Waller’s ‘limning’ of fossils have been rediscovered recently alongside Hooke’s drawings, S. Kusukawa, ‘The Fossil Drawings by Robert Hooke and Richard Waller‘, Notes and Records of the Royal Society, 67 (2013), 123-38.

The extent to which the extant drawings formed part of Waller’s pictorial table is pursued in L.R. Griffing, ‘Who invented the dichotomous key? Richard Waller’s watercolors of the herbs of Britain‘, American Journal of Botany 98-12 (2011).

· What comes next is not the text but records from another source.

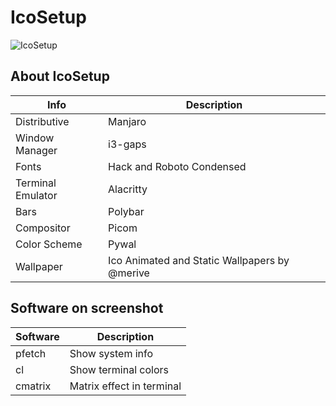 # IcoSetup

![IcoSetup](https://github.com/merive-inc/dotfiles/blob/main/IcoSetup/setup.png)

## About IcoSetup

| Info              | Description                                   |
| ----------------- | --------------------------------------------- |
| Distributive      | Manjaro                                       |
| Window Manager    | i3-gaps                                       |
| Fonts             | Hack and Roboto Condensed                     |
| Terminal Emulator | Alacritty                                     |
| Bars              | Polybar                                       |
| Compositor        | Picom                                         |
| Color Scheme      | Pywal                                         |
| Wallpaper         | Ico Animated and Static Wallpapers by @merive |

## Software on screenshot

| Software | Description               |
| -------- | ------------------------- |
| pfetch   | Show system info          |
| cl       | Show terminal colors      |
| cmatrix  | Matrix effect in terminal |
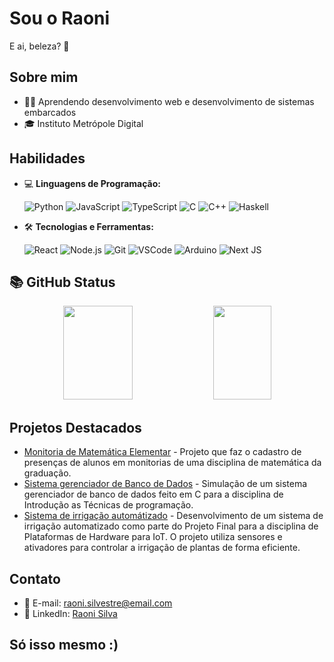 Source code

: # Sou o Raoni

E ai, beleza? 👋

## Sobre mim

- 👨‍💻  Aprendendo desenvolvimento web e desenvolvimento de sistemas embarcados 
- 🎓  Instituto Metrópole Digital



## Habilidades

- 💻 **Linguagens de Programação:**


  ![Python](https://img.shields.io/badge/-Python-blue?style=flat-square&logo=python)
   ![JavaScript](https://img.shields.io/badge/-JavaScript-black?style=flat-square&logo=javascript)
   ![TypeScript](https://img.shields.io/badge/-TypeScript-blue?style=flat-square&logo=typescript)
   ![C](https://img.shields.io/badge/-C-blue?style=flat-square&logo=c)
   ![C++](https://img.shields.io/badge/-C++-orange?style=flat-square&logo=cplusplus)
  ![Haskell](https://img.shields.io/badge/Haskell-5e5086?style=for-the-badge&logo=haskell&logoColor=white)

- 🛠️ **Tecnologias e Ferramentas:**


  ![React](https://img.shields.io/badge/-React-blue?style=flat-square&logo=react)
   ![Node.js](https://img.shields.io/badge/-Node.js-green?style=flat-square&logo=node.js)
   ![Git](https://img.shields.io/badge/-Git-black?style=flat-square&logo=git)
   ![VSCode](https://img.shields.io/badge/-VSCode-blueviolet?style=flat-square&logo=visual-studio-code)
   ![Arduino](https://img.shields.io/badge/-Arduino-black?style=flat-square&logo=arduino)
![Next JS](https://img.shields.io/badge/Next-black?style=flat&logo=next.js&logoColor=white)
 ## 📚 GitHub Status
<div align="center">
  <img width="47%"  height="150px" src="https://github-readme-stats-sigma-five.vercel.app/api?username=RaoniSilvestre&show_icons=true&include_all_commits=true&count_private=true&title_color=F7EF8A&icon_color=F7EF8A&text_color=E0AA3E&bg_color=ffffff00"/>
  <img width="43%"  height="150px" src="https://github-readme-stats-sigma-five.vercel.app/api/top-langs/?username=RaoniSilvestre&layout=compact&langs_count=20&title_color=F7EF8A&icon_color=F7EF8A&text_color=E0AA3E&bg_color=ffffff00"/>
</div>

## Projetos Destacados

- [Monitoria de Matemática Elementar](https://github.com/presenca-da-monitoria/me-attendance) - Projeto que faz o cadastro de presenças de alunos em monitorias de uma disciplina de matemática da graduação.
- [Sistema gerenciador de Banco de Dados](https://github.com/RaoniSilvestre/SGBD-C) - Simulação de um sistema gerenciador de banco de dados feito em C para a disciplina de Introdução as Técnicas de programação.
- [Sistema de irrigação automátizado](https://github.com/Ordep-42/PlatHardwareIOT/tree/main/ProjetoFinal/SistemaDeIrrigacao) -  Desenvolvimento de um sistema de irrigação automatizado como parte do Projeto Final para a disciplina de Plataformas de Hardware para IoT. O projeto utiliza sensores e ativadores para controlar a irrigação de plantas de forma eficiente.

## Contato

- 📧 E-mail: raoni.silvestre@email.com
- 💼 LinkedIn: [Raoni Silva](www.linkedin.com/in/raoni-silva-778439230)

## Só isso mesmo :)

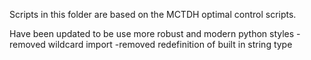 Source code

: Scripts in this folder are based on the MCTDH optimal control scripts.

Have been updated to be use more robust and modern python styles
    -removed wildcard import 
    -removed redefinition of built in string type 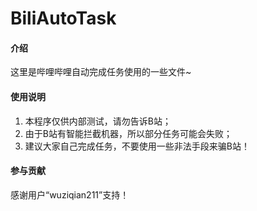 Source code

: # BiliAutoTask

#### 介绍
这里是哔哩哔哩自动完成任务使用的一些文件~

#### 使用说明
1. 本程序仅供内部测试，请勿告诉B站；
2. 由于B站有智能拦截机器，所以部分任务可能会失败；
3. 建议大家自己完成任务，不要使用一些非法手段来骗B站！

#### 参与贡献
感谢用户“wuziqian211”支持！ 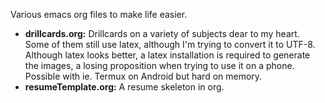 Various emacs org files to make life easier.

-   **drillcards.org:** Drillcards on a variety of subjects dear to my heart. Some
    of them still use latex, although I'm trying to convert it to UTF-8. Although
    latex looks better, a latex installation is required to generate the 
    images, a losing proposition when trying to use it on a phone. Possible with
    ie. Termux on Android but hard on memory.
-   **resumeTemplate.org:** A resume skeleton in org.

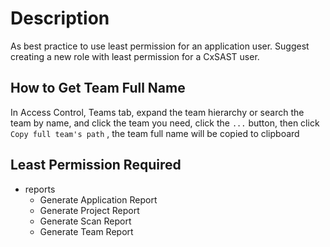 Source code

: # Description
As best practice to use least permission for an application user. Suggest creating a new role with least permission for
a CxSAST user.

## How to Get Team Full Name
In Access Control, Teams tab, expand the team hierarchy or search the team by name, and click the team you need, 
click the `...` button, then click `Copy full team's path` , the team full name will be copied to clipboard

## Least Permission Required

  - reports
      - Generate Application Report
      - Generate Project Report
      - Generate Scan Report
      - Generate Team Report

     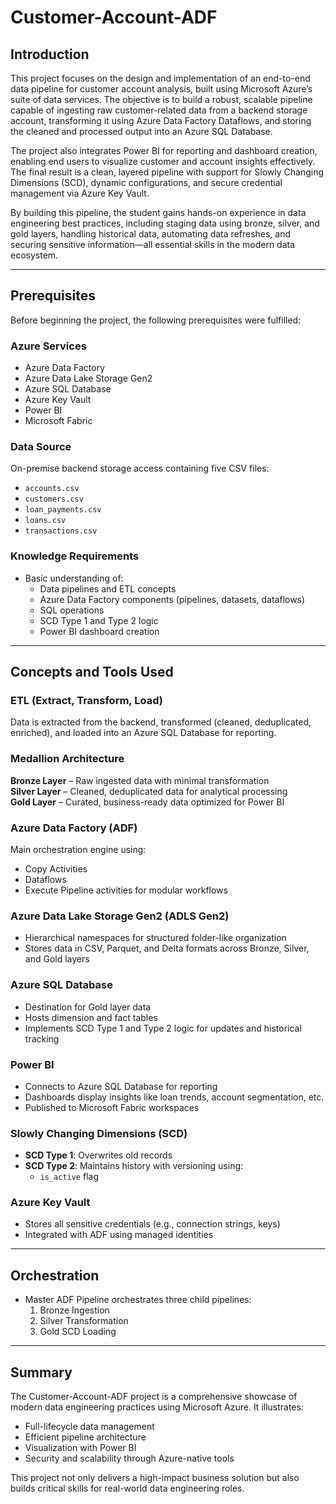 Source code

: # Customer-Account-ADF

## Introduction

This project focuses on the design and implementation of an end-to-end data pipeline for customer account analysis, built using Microsoft Azure’s suite of data services. The objective is to build a robust, scalable pipeline capable of ingesting raw customer-related data from a backend storage account, transforming it using Azure Data Factory Dataflows, and storing the cleaned and processed output into an Azure SQL Database.

The project also integrates Power BI for reporting and dashboard creation, enabling end users to visualize customer and account insights effectively. The final result is a clean, layered pipeline with support for Slowly Changing Dimensions (SCD), dynamic configurations, and secure credential management via Azure Key Vault.

By building this pipeline, the student gains hands-on experience in data engineering best practices, including staging data using bronze, silver, and gold layers, handling historical data, automating data refreshes, and securing sensitive information—all essential skills in the modern data ecosystem.

---

## Prerequisites

Before beginning the project, the following prerequisites were fulfilled:

### Azure Services
- Azure Data Factory
- Azure Data Lake Storage Gen2
- Azure SQL Database
- Azure Key Vault
- Power BI
- Microsoft Fabric

### Data Source
On-premise backend storage access containing five CSV files:
- `accounts.csv`
- `customers.csv`
- `loan_payments.csv`
- `loans.csv`
- `transactions.csv`

### Knowledge Requirements
- Basic understanding of:
  - Data pipelines and ETL concepts
  - Azure Data Factory components (pipelines, datasets, dataflows)
  - SQL operations
  - SCD Type 1 and Type 2 logic
  - Power BI dashboard creation

---

## Concepts and Tools Used

### ETL (Extract, Transform, Load)
Data is extracted from the backend, transformed (cleaned, deduplicated, enriched), and loaded into an Azure SQL Database for reporting.

### Medallion Architecture
**Bronze Layer** – Raw ingested data with minimal transformation  
**Silver Layer** – Cleaned, deduplicated data for analytical processing  
**Gold Layer** – Curated, business-ready data optimized for Power BI

### Azure Data Factory (ADF)
Main orchestration engine using:
- Copy Activities
- Dataflows
- Execute Pipeline activities for modular workflows

### Azure Data Lake Storage Gen2 (ADLS Gen2)
- Hierarchical namespaces for structured folder-like organization
- Stores data in CSV, Parquet, and Delta formats across Bronze, Silver, and Gold layers

### Azure SQL Database
- Destination for Gold layer data
- Hosts dimension and fact tables
- Implements SCD Type 1 and Type 2 logic for updates and historical tracking

### Power BI
- Connects to Azure SQL Database for reporting
- Dashboards display insights like loan trends, account segmentation, etc.
- Published to Microsoft Fabric workspaces

### Slowly Changing Dimensions (SCD)
- **SCD Type 1**: Overwrites old records
- **SCD Type 2**: Maintains history with versioning using:
  - `is_active` flag

### Azure Key Vault
- Stores all sensitive credentials (e.g., connection strings, keys)
- Integrated with ADF using managed identities

---

## Orchestration 

- Master ADF Pipeline orchestrates three child pipelines:
  1. Bronze Ingestion
  2. Silver Transformation
  3. Gold SCD Loading
---
## Summary

The Customer-Account-ADF project is a comprehensive showcase of modern data engineering practices using Microsoft Azure. It illustrates:
- Full-lifecycle data management
- Efficient pipeline architecture
- Visualization with Power BI
- Security and scalability through Azure-native tools

This project not only delivers a high-impact business solution but also builds critical skills for real-world data engineering roles.
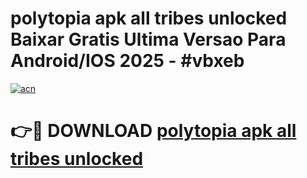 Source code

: # polytopia apk all tribes unlocked Baixar Gratis Ultima Versao Para Android/IOS 2025 - #vbxeb

[![acn](https://github.com/user-attachments/assets/0f9c940e-d8b0-45ae-aac7-cd30a18b3e1c)](https://app.mediaupload.pro/?title=polytopia_apk_all_tribes_unlocked&ref=19F)

# 👉🔴 DOWNLOAD [polytopia apk all tribes unlocked](https://app.mediaupload.pro/?title=polytopia_apk_all_tribes_unlocked&ref=19F) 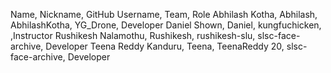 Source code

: Name, Nickname, GitHub Username, Team, Role
Abhilash Kotha, Abhilash, AbhilashKotha, YG_Drone, Developer
Daniel Shown, Daniel, kungfuchicken, ,Instructor
Rushikesh Nalamothu, Rushikesh, rushikesh-slu, slsc-face-archive, Developer
Teena Reddy Kanduru, Teena, TeenaReddy 20, slsc-face-archive, Developer
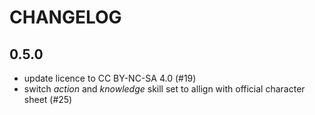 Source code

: # CHANGELOG

## 0.5.0
- update licence to CC BY-NC-SA 4.0 (#19)
- switch _action_ and _knowledge_ skill set to allign with official character sheet (#25)
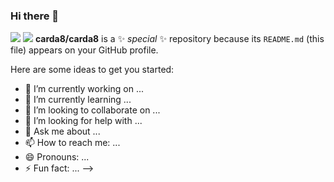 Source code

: ### Hi there 👋
<a href="버튼을 눌렀을 때 이동할 링크" target="_blank"><img src="https://img.shields.io/badge/ReactNative-61DAFB?style=for-the-badge&logo=react&logoColor=white"></a>
<img src="https://img.shields.io/badge/ReactQuery-FF4154?style=for-the-badge&logo=reactquery&logoColor=white">
**carda8/carda8** is a ✨ _special_ ✨ repository because its `README.md` (this file) appears on your GitHub profile.

Here are some ideas to get you started:

- 🔭 I’m currently working on ...
- 🌱 I’m currently learning ...
- 👯 I’m looking to collaborate on ...
- 🤔 I’m looking for help with ...
- 💬 Ask me about ...
- 📫 How to reach me: ...
- 😄 Pronouns: ...
- ⚡ Fun fact: ...
-->

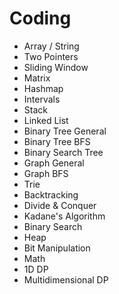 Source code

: # Coding
- Array / String
- Two Pointers
- Sliding Window
- Matrix
- Hashmap
- Intervals
- Stack
- Linked List
- Binary Tree General
- Binary Tree BFS
- Binary Search Tree
- Graph General
- Graph BFS
- Trie
- Backtracking
- Divide & Conquer
- Kadane's Algorithm
- Binary Search
- Heap
- Bit Manipulation
- Math
- 1D DP
- Multidimensional DP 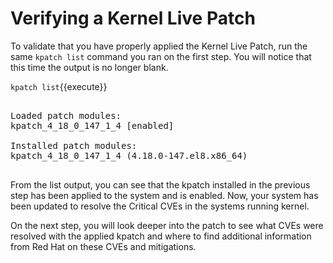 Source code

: # Verifying a Kernel Live Patch

To validate that you have properly applied the Kernel Live Patch, run the
same `kpatch list` command you ran on the first step.  You will notice that
this time the output is no longer blank.

`kpatch list`{{execute}}

<pre class="file">

Loaded patch modules:
kpatch_4_18_0_147_1_4 [enabled]

Installed patch modules:
kpatch_4_18_0_147_1_4 (4.18.0-147.el8.x86_64)

</pre>

From the list output, you can see that the kpatch installed in the previous
step has been applied to the system and is enabled.  Now, your system has
been updated to resolve the Critical CVEs in the systems running kernel.

On the next step, you will look deeper into the patch to see what CVEs were
resolved with the applied kpatch and where to find additional information
from Red Hat on these CVEs and mitigations.
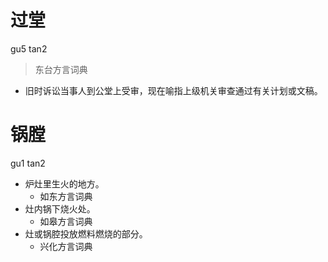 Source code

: # 过堂
gu5 tan2
> 东台方言词典
- 旧时诉讼当事人到公堂上受审，现在喻指上级机关审查通过有关计划或文稿。

# 锅膛
gu1 tan2
+ 炉灶里生火的地方。
  * 如东方言词典
+ 灶内锅下烧火处。
  * 如皋方言词典
+ 灶或锅腔投放燃料燃烧的部分。
  * 兴化方言词典
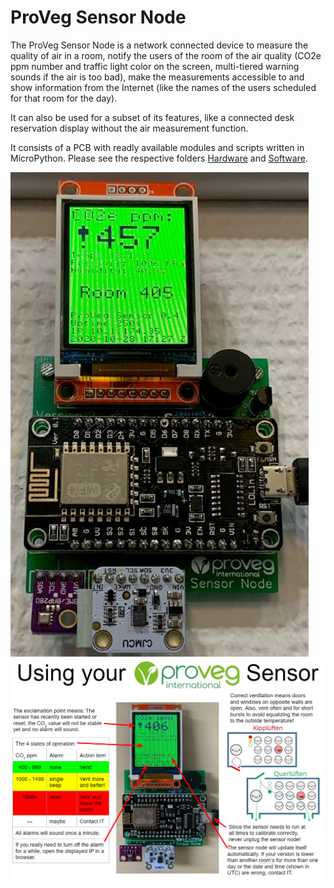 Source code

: # ProVeg Sensor Node

The ProVeg Sensor Node is a network connected device to measure the quality of air in a room,
notify the users of the room of the air quality (CO2e ppm number and traffic light color on the screen,
multi-tiered warning sounds if the air is too bad), make the measurements accessible to
and show information from the Internet (like the names of the users scheduled for that room for the day).

It can also be used for a subset of its features, like a connected desk reservation display
without the air measurement function.

It consists of a PCB with readly available modules and scripts written in MicroPython.
Please see the respective folders [Hardware](Hardware) and [Software](Software).

![Sensor Node Version 2](SensorNode.JPG)
![Manual](manual.PNG) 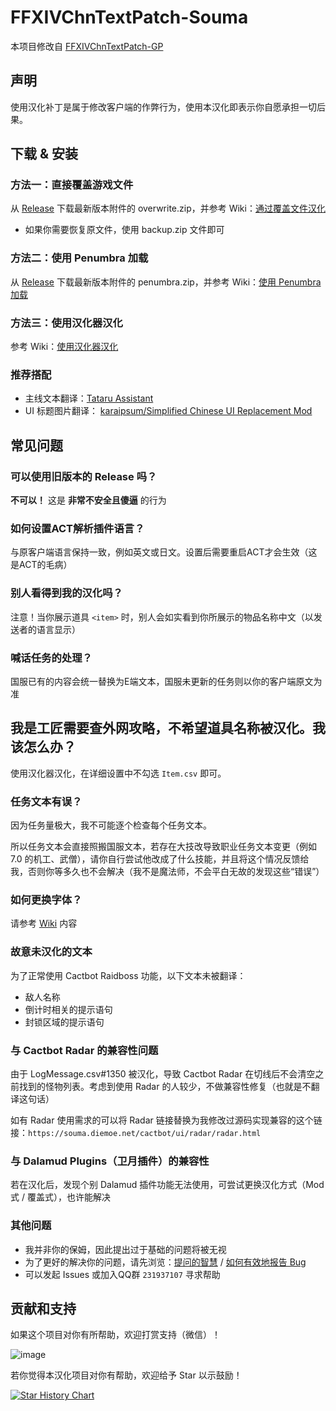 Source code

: # FFXIVChnTextPatch-Souma

本项目修改自 [FFXIVChnTextPatch-GP](https://github.com/GpointChen/FFXIVChnTextPatch-GP)

## 声明

使用汉化补丁是属于修改客户端的作弊行为，使用本汉化即表示你自愿承担一切后果。

## 下载 & 安装

### 方法一：直接覆盖游戏文件

从 [Release](https://github.com/Souma-Sumire/FFXIVChnTextPatch-Souma/releases/) 下载最新版本附件的 overwrite.zip，并参考  Wiki：[通过覆盖文件汉化](https://github.com/Souma-Sumire/FFXIVChnTextPatch-Souma/wiki/%E9%80%9A%E8%BF%87%E8%A6%86%E7%9B%96%E6%96%87%E4%BB%B6%E6%B1%89%E5%8C%96)

- 如果你需要恢复原文件，使用 backup.zip 文件即可

### 方法二：使用 Penumbra 加载

从 [Release](https://github.com/Souma-Sumire/FFXIVChnTextPatch-Souma/releases/) 下载最新版本附件的 penumbra.zip，并参考 Wiki：[使用 Penumbra 加载](https://github.com/Souma-Sumire/FFXIVChnTextPatch-Souma/wiki/4%BD%BF%E7%94%A8-Penumbra-%E5%8A%A0%E8%BD%BD)

### 方法三：使用汉化器汉化

参考 Wiki：[使用汉化器汉化](https://github.com/Souma-Sumire/FFXIVChnTextPatch-Souma/wiki/%E4%BD%BF%E7%94%A8%E6%B1%89%E5%8C%96%E5%99%A8%E6%B1%89%E5%8C%96)

### 推荐搭配

- 主线文本翻译：[Tataru Assistant](https://home.gamer.com.tw/artwork.php?sn=5323128)
- UI 标题图片翻译： [karaipsum/Simplified Chinese UI Replacement Mod](https://www.nexusmods.com/finalfantasy14/mods/2048)

## 常见问题

### 可以使用旧版本的 Release 吗？

**不可以！** 这是 **非常不安全且傻逼** 的行为

### 如何设置ACT解析插件语言？

与原客户端语言保持一致，例如英文或日文。设置后需要重启ACT才会生效（这是ACT的毛病）

### 别人看得到我的汉化吗？

注意！当你展示道具 `<item>` 时，别人会如实看到你所展示的物品名称中文（以发送者的语言显示）

### 喊话任务的处理？

国服已有的内容会统一替换为E端文本，国服未更新的任务则以你的客户端原文为准

## 我是工匠需要查外网攻略，不希望道具名称被汉化。我该怎么办？

使用汉化器汉化，在详细设置中不勾选 `Item.csv` 即可。

### 任务文本有误？

因为任务量极大，我不可能逐个检查每个任务文本。

所以任务文本会直接照搬国服文本，若存在大技改导致职业任务文本变更（例如 7.0 的机工、武僧），请你自行尝试他改成了什么技能，并且将这个情况反馈给我，否则你等多久也不会解决（我不是魔法师，不会平白无故的发现这些“错误”）

### 如何更换字体？

请参考 [Wiki](https://github.com/Souma-Sumire/FFXIVChnTextPatch-Souma/wiki/%E8%87%AA%E5%88%B6%E6%B8%B8%E6%88%8F%E5%AD%97%E4%BD%93) 内容

### 故意未汉化的文本

为了正常使用 Cactbot Raidboss 功能，以下文本未被翻译：

- 敌人名称
- 倒计时相关的提示语句
- 封锁区域的提示语句

### 与 Cactbot Radar 的兼容性问题

由于 LogMessage.csv#1350 被汉化，导致 Cactbot Radar 在切线后不会清空之前找到的怪物列表。考虑到使用 Radar 的人较少，不做兼容性修复（也就是不翻译这句话）

如有 Radar 使用需求的可以将 Radar 链接替换为我修改过源码实现兼容的这个链接：`https://souma.diemoe.net/cactbot/ui/radar/radar.html`

### 与 Dalamud Plugins（卫月插件）的兼容性

若在汉化后，发现个别 Dalamud 插件功能无法使用，可尝试更换汉化方式（Mod 式 / 覆盖式），也许能解决

### 其他问题

- 我并非你的保姆，因此提出过于基础的问题将被无视
- 为了更好的解决你的问题，请先浏览：[提问的智慧](https://github.com/ryanhanwu/How-To-Ask-Questions-The-Smart-Way/blob/main/README-zh_CN.md) / [如何有效地报告 Bug](https://www.chiark.greenend.org.uk/~sgtatham/bugs-cn.html)
- 可以发起 Issues 或加入QQ群 `231937107` 寻求帮助

## 贡献和支持

如果这个项目对你有所帮助，欢迎打赏支持（微信）！

![image](https://github.com/Souma-Sumire/FFXIVChnTextPatch-Souma/assets/33572696/1fec3974-0b6d-43df-9afc-2d760c33f9b5)

若你觉得本汉化项目对你有帮助，欢迎给予 Star 以示鼓励！

[![Star History Chart](https://api.star-history.com/svg?repos=Souma-Sumire/FFXIVChnTextPatch-Souma&type=Timeline)](https://star-history.com/#Souma-Sumire/FFXIVChnTextPatch-Souma&Timeline)
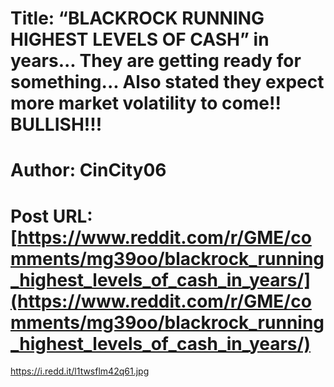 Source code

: # Title: “BLACKROCK RUNNING HIGHEST LEVELS OF CASH” in years... They are getting ready for something... Also stated they expect more market volatility to come!! BULLISH!!!
# Author: CinCity06
# Post URL: [https://www.reddit.com/r/GME/comments/mg39oo/blackrock_running_highest_levels_of_cash_in_years/](https://www.reddit.com/r/GME/comments/mg39oo/blackrock_running_highest_levels_of_cash_in_years/)


https://i.redd.it/l1twsflm42q61.jpg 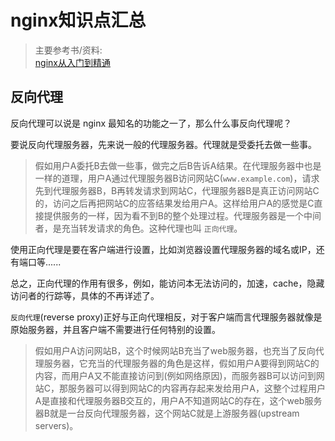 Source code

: # nginx知识点汇总

> 主要参考书/资料:   
> [nginx从入门到精通](https://www.bookstack.cn/read/nginx-tutorial/README.md) 

## 反向代理

反向代理可以说是 nginx 最知名的功能之一了，那么什么事反向代理呢？  

要说反向代理服务器，先来说一般的代理服务器。代理就是受委托去做一些事。  

> 假如用户A委托B去做一些事，做完之后B告诉A结果。在代理服务器中也是一样的道理，用户A通过代理服务器B访问网站C(`www.example.com`)，请求先到代理服务器B，B再转发请求到网站C，代理服务器B是真正访问网站C的，访问之后再把网站C的应答结果发给用户A。这样给用户A的感觉是C直接提供服务的一样，因为看不到B的整个处理过程。代理服务器是一个中间者，是充当转发请求的角色。这种代理也叫 `正向代理`。  

使用正向代理是要在客户端进行设置，比如浏览器设置代理服务器的域名或IP，还有端口等......   

总之，正向代理的作用有很多，例如，能访问本无法访问的，加速，cache，隐藏访问者的行踪等，具体的不再详述了。  

`反向代理`(reverse proxy)正好与正向代理相反，对于客户端而言代理服务器就像是原始服务器，并且客户端不需要进行任何特别的设置。  

> 假如用户A访问网站B，这个时候网站B充当了web服务器，也充当了反向代理服务器，它充当的代理服务器的角色是这样，假如用户A要得到网站C的内容，而用户A又不能直接访问到(例如网络原因)，而服务器B可以访问到网站C，那服务器可以得到网站C的内容再存起来发给用户A，这整个过程用户A是直接和代理服务器B交互的，用户A不知道网站C的存在，这个web服务器B就是一台反向代理服务器，这个网站C就是上游服务器(upstream servers)。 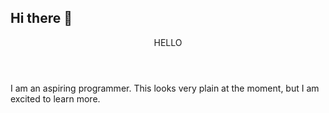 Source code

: ## Hi there 👋

<!--
**m4uraj4ye/m4uraj4ye** is a ✨ _special_ ✨ repository because its `README.md` (this file) appears on your GitHub profile.

Here are some ideas to get you started:

- 🔭 I’m currently working on ...
- 🌱 I’m currently learning ...
- 👯 I’m looking to collaborate on ...
- 🤔 I’m looking for help with ...
- 💬 Ask me about ...
- 📫 How to reach me: ...
- 😄 Pronouns: she/her
- ⚡ Fun fact: ...
-->
<header> HELLO </header>

<link href="https://www.webfx.com/tools/emoji-cheat-sheet/">
<body>                       
 <p>
   <i class="fa:face_with_peeking_eye🫣 aria-hidden"true">
  </i>
<p> I am an aspiring programmer.
This looks very plain at the moment, but I am excited to learn more.
</p>

</body>
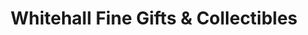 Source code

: ---
title: "Whitehall Fine Gifts & Collectibles"
url: /topeka/whitehall-fine-gifts-and-collectibles/
shop: antiques
--- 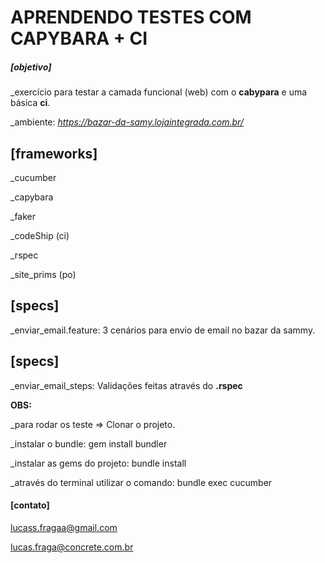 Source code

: # APRENDENDO TESTES COM CAPYBARA + CI

##### [objetivo]
_exercício para testar a camada funcional (web) com o **cabypara** e uma básica **ci**.

_ambiente: *https://bazar-da-samy.lojaintegrada.com.br/*

## [frameworks]

_cucumber

_capybara

_faker

_codeShip (ci)

_rspec

_site_prims (po)


## [specs]
_enviar_email.feature: 3 cenários para envio de email no bazar da sammy.

## [specs]
_enviar_email_steps: Validações feitas através do **.rspec**

**OBS:**

_para rodar os teste => Clonar o projeto.

_instalar o bundle: gem install bundler

_instalar as gems do projeto: bundle install

_através do terminal utilizar o comando: bundle exec cucumber

#### [contato]

lucass.fragaa@gmail.com

lucas.fraga@concrete.com.br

Waller became a close friend of Hooke’s, whose biography he composed, see N. Moxham, ‘An experimental “Life” for an experimental life: Richard Waller’s biography of Robert Hooke (1705)’, British Journal for the History of Science (2016).

For Mary Moore’s tract on women’s rights, see Frances Teague and Margaret J. M. Ezell, Educating English daughters: late seventeenth-century debates (Toronto and Tempe, AZ: Iter and MRTS, 2016).

For Waller’s attempt to stabilize colour terminology to render more reliable descriptions of flora and fauna, see Sachiko Kusukawa, ‘Richard Waller’s Colour Chart (1686)’, in Colour histories. Science, art, and technology in the 17th and 18th centuries, ed. by M. Bushart and F. Steinle (Berlin: W. de Gruyter, 2015).